Darova ( or Darowa; ) is a commune in Timiș County, Romania. It is composed of three villages: Darova (commune seat), Hodoș and Sacoșu Mare. Ștefănești existed as a separate hamlet from 1885 to 1930, when it was merged into Darova, with Darova Nouă similarly absorbed in 1956.

History 
Darova was founded in 1786 by 57 families of German settlers from Silesia and Württemberg. It happened during the third wave of colonizations in Banat, under the reign of Emperor Joseph II. The name was given in honor of the government commissioner of Temes County, Count Johann Jankovits von Daruwar. Only two years after its founding, in the autumn of 1788, Darova was invaded by the Turks. Most of the younger settlers fled Darova and only a few returned after the Turks were driven out. In 1791, some of the German inhabitants of the village of Tormac settled in Darova. 

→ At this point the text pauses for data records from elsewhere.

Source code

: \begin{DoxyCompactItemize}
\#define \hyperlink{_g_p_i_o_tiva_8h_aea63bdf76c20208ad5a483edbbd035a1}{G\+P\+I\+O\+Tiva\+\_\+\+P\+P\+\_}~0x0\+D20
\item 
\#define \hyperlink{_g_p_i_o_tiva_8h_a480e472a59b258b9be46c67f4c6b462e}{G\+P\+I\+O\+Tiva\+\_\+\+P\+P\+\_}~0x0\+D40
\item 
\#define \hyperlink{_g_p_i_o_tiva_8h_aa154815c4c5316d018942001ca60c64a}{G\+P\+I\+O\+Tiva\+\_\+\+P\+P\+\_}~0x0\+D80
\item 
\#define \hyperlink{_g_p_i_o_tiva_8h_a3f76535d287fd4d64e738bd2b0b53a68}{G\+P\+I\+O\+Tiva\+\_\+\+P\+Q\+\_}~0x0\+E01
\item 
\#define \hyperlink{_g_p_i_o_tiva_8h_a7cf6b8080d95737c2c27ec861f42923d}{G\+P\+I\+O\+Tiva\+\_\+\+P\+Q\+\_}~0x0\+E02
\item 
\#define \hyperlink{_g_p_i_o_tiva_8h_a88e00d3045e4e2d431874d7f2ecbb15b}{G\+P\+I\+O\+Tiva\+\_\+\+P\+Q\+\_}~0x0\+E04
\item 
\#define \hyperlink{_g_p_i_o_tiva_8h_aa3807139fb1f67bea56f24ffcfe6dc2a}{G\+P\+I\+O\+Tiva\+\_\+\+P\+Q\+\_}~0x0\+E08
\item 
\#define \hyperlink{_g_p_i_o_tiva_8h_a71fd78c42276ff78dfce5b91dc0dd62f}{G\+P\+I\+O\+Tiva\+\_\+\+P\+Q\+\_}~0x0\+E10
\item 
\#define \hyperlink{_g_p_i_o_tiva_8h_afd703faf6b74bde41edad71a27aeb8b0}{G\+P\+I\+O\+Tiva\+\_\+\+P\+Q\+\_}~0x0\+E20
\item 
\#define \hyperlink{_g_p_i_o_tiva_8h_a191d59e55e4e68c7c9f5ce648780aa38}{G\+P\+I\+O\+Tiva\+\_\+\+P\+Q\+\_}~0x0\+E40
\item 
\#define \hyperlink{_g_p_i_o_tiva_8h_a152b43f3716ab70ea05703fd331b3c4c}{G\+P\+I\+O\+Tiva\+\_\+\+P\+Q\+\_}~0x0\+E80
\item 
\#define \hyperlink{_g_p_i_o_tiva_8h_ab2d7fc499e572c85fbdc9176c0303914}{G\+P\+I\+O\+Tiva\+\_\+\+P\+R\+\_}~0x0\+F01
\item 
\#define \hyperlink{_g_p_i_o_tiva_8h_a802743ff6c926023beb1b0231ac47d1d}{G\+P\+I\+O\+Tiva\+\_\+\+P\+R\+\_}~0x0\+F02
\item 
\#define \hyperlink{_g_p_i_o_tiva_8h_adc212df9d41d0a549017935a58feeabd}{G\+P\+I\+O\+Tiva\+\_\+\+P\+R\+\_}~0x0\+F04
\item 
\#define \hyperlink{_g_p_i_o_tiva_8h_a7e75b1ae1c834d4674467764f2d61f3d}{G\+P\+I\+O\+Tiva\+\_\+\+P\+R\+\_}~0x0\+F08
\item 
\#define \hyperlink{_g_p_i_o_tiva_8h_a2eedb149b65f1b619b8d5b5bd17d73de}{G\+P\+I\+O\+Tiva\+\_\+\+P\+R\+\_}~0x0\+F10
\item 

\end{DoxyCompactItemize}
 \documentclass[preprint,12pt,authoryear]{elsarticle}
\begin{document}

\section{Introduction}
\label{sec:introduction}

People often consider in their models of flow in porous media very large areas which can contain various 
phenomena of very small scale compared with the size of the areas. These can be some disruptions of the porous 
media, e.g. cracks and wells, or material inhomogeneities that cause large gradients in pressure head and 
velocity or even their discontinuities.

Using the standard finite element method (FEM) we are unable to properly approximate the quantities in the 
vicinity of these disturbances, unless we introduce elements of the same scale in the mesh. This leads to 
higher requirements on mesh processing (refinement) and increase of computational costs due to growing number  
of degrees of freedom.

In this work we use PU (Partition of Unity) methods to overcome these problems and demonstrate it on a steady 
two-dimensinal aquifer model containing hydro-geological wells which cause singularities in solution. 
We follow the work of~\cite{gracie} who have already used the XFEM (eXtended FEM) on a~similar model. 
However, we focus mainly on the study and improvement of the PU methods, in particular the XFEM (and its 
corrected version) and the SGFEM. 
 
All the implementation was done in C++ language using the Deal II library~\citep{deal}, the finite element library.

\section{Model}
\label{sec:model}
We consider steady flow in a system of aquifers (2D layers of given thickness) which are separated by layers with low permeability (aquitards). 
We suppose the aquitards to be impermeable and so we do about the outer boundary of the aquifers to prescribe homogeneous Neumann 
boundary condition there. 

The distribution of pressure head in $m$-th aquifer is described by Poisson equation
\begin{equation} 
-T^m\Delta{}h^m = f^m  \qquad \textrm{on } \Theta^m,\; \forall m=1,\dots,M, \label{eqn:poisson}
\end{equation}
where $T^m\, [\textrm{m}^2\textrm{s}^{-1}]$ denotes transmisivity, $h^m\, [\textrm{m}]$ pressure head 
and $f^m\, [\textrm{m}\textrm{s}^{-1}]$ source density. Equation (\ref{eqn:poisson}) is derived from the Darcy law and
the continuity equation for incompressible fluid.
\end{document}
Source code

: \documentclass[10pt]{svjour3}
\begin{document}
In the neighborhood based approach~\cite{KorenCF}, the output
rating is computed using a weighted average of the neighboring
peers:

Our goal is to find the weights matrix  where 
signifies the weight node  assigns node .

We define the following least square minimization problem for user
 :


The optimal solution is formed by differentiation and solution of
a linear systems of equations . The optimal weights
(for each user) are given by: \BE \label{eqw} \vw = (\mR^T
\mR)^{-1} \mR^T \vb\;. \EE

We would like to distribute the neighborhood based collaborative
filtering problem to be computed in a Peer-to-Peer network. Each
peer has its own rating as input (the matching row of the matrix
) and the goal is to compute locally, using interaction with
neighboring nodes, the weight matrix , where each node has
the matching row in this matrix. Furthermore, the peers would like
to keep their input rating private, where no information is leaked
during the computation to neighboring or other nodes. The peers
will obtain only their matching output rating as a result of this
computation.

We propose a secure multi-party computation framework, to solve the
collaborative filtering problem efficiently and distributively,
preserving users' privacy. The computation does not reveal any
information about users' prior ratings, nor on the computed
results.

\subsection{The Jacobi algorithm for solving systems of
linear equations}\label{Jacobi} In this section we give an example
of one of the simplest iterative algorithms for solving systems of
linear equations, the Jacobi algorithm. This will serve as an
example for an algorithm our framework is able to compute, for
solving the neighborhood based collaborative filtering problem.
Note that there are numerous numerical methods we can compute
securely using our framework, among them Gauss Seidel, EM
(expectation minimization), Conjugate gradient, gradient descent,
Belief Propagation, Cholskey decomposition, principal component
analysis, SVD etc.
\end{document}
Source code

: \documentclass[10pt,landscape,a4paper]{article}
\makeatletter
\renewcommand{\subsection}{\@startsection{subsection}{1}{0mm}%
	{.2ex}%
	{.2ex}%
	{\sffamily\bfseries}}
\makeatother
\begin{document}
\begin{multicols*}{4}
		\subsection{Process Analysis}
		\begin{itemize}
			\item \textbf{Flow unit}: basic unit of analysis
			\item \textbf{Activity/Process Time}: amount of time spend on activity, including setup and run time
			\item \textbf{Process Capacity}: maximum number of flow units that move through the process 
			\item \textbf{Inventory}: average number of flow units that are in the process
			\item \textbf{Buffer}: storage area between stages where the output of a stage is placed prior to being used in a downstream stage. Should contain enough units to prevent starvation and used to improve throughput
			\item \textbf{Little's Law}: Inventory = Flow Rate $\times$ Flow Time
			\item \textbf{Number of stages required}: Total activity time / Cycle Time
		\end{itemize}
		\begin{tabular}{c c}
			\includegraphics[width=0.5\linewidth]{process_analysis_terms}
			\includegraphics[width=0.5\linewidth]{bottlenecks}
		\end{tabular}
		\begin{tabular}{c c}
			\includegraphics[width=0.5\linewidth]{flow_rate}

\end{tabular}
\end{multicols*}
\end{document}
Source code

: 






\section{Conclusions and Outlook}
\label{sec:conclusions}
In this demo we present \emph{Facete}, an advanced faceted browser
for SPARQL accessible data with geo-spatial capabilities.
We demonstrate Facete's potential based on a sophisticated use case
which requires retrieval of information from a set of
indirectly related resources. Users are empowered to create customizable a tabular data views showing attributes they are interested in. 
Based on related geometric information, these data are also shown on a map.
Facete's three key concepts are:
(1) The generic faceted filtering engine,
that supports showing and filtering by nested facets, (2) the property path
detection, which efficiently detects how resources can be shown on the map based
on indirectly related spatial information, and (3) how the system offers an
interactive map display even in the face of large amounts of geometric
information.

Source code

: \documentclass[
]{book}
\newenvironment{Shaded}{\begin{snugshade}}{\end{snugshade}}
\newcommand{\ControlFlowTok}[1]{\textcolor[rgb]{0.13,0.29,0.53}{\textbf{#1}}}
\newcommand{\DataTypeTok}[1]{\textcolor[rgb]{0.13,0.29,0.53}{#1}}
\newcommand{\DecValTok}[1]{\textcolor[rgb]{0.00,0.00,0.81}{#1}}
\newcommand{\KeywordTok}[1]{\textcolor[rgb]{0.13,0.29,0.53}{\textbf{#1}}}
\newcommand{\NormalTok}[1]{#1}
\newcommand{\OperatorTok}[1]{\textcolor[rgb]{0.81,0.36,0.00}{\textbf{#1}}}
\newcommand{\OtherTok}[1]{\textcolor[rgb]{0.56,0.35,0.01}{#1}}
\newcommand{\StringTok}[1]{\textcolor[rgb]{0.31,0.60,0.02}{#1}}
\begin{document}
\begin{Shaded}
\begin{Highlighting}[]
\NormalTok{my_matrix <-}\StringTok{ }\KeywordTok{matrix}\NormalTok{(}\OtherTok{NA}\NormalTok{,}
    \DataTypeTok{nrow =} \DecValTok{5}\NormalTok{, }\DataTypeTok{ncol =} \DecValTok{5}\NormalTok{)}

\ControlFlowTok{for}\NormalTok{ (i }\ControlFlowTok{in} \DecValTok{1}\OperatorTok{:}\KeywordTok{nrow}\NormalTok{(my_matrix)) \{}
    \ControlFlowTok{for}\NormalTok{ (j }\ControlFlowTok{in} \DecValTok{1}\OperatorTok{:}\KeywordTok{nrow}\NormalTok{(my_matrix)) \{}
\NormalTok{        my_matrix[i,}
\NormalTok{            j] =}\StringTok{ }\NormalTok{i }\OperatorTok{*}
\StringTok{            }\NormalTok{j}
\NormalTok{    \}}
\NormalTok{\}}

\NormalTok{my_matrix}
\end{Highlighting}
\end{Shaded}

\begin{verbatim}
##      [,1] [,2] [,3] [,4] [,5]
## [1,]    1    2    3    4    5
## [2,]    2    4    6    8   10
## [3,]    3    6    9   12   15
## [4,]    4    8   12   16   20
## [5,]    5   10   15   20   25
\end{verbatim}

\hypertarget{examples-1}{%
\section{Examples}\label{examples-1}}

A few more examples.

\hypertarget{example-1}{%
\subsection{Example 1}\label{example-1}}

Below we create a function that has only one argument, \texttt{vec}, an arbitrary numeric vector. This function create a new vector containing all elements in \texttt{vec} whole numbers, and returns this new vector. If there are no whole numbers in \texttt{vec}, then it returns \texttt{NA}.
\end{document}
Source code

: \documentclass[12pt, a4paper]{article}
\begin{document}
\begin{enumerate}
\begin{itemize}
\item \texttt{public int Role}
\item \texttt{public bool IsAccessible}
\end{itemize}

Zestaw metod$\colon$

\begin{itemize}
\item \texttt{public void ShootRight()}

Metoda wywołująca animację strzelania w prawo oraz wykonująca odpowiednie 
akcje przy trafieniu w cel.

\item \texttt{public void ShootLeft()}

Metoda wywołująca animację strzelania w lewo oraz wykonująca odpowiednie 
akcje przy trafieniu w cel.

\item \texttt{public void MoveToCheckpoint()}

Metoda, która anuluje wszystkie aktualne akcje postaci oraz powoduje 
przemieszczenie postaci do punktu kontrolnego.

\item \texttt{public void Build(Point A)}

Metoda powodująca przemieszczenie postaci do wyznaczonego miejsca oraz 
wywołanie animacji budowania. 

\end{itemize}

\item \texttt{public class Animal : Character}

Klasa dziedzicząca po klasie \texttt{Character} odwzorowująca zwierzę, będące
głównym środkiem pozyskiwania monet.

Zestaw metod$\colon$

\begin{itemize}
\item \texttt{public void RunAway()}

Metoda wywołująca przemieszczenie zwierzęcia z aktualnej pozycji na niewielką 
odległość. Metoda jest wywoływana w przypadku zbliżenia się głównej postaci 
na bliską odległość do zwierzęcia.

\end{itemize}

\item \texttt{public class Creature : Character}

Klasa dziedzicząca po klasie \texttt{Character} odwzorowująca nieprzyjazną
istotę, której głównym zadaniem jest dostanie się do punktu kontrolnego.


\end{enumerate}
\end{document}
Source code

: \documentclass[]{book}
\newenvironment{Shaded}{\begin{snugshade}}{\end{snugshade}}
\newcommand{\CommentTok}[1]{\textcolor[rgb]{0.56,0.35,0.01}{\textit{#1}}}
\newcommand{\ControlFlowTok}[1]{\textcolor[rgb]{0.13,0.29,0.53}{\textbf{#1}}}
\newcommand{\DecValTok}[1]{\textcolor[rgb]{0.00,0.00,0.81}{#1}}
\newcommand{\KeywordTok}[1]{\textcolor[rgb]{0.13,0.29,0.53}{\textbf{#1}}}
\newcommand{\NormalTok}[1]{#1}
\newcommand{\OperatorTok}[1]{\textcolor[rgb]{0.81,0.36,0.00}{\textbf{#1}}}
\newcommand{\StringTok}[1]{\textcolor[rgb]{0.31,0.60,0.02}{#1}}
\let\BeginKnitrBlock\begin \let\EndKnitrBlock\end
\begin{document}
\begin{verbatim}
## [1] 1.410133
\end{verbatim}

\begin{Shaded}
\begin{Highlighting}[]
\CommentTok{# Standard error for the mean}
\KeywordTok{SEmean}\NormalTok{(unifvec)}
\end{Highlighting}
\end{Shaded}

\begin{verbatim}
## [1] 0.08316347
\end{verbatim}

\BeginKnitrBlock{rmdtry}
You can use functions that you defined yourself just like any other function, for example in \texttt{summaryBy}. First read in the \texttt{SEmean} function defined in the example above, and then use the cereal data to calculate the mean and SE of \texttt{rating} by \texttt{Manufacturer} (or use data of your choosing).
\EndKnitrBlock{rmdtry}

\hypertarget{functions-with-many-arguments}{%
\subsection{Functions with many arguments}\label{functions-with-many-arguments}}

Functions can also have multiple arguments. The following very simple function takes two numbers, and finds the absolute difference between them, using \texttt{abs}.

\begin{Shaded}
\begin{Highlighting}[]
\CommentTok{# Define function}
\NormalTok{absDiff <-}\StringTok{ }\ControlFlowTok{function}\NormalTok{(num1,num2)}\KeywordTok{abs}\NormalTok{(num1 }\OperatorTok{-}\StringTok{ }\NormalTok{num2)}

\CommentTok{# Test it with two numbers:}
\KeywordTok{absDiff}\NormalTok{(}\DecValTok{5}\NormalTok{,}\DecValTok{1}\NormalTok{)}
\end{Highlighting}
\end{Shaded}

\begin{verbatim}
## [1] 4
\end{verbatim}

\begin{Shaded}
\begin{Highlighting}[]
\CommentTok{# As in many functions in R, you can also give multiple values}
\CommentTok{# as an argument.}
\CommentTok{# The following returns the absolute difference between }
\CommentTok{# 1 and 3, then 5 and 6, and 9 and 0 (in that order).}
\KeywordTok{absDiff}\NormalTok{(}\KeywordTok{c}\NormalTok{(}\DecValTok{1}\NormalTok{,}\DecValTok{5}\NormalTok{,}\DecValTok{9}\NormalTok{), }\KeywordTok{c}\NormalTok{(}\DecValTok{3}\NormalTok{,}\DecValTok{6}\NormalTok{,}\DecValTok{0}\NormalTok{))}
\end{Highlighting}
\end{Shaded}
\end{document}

In 1885, on the northern edge of the village hearth, a new settlement was established, Istvánfalva (Ștefănești) or Darova Mică, where 72 families from Novo Selo, Torontál County, Serbian Banat were colonized. Historian Remus Crețan claims that this locality was Romanian. Many of these colonists left and were replaced by people from different localities in the area. Until 1930 Darova Mică was independent, after which it was incorporated into present-day Darova, being a neighborhood of it. 

Population movements continued in the years that followed. In 1892, Lutheran Slovaks from Békéscsaba and Nyitra were brought to David Kuhner's estate. On this occasion, a new short-lived hamlet was set up, called Imrefalva. In 1906 the hamlet was abolished and the Slovaks were assimilated to the Germans. In 1954 there was another hamlet, this time Romanian, called Darova Nouă. It was however absorbed by Darova.

Demographics 

Darova had a population of 3,049 inhabitants at the 2011 census, down 5% from the 2002 census. Most inhabitants are Romanians (84.42%), with a minority of Ukrainians (10.79%). For 3.74% of the population, ethnicity is unknown. By religion, most inhabitants are Orthodox (73.07%), but there are also minorities of Pentecostals (11.54%), Baptists (3.9%), Greek Catholics (2.23%), Adventists (1.54%) and Roman Catholics (1.28%). For 3.97% of the population, religious affiliation is unknown.